(Data extracted from a collection)
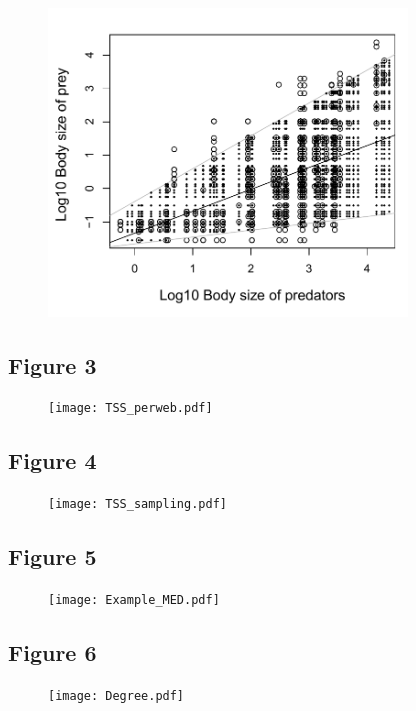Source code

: \documentclass[12pt]{article}
\begin{document}
\begin{figure}[ht!]
	\centering\includegraphics[width=0.85\textwidth]{Example.pdf}
\end{figure}

\newpage
\subsection*{Figure 3}

\begin{figure}[ht!]
	\centering\texttt{[image: TSS\_perweb.pdf]}
\end{figure}

\newpage
\subsection*{Figure 4}

\begin{figure}[ht!]
	\centering\texttt{[image: TSS\_sampling.pdf]}
\end{figure}

\newpage
\subsection*{Figure 5}

\begin{figure}[ht!]
	\centering\texttt{[image: Example\_MED.pdf]}
\end{figure}

\newpage
\subsection*{Figure 6}

\begin{figure}[ht!]
	\centering\texttt{[image: Degree.pdf]}
\end{figure}
\end{document}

▶ _Problem details_:
A complete answer gives every line of the data that includes "subsection".

▶ _Reply_:
\subsection*{Figure 3}
\subsection*{Figure 4}
\subsection*{Figure 5}
\subsection*{Figure 6}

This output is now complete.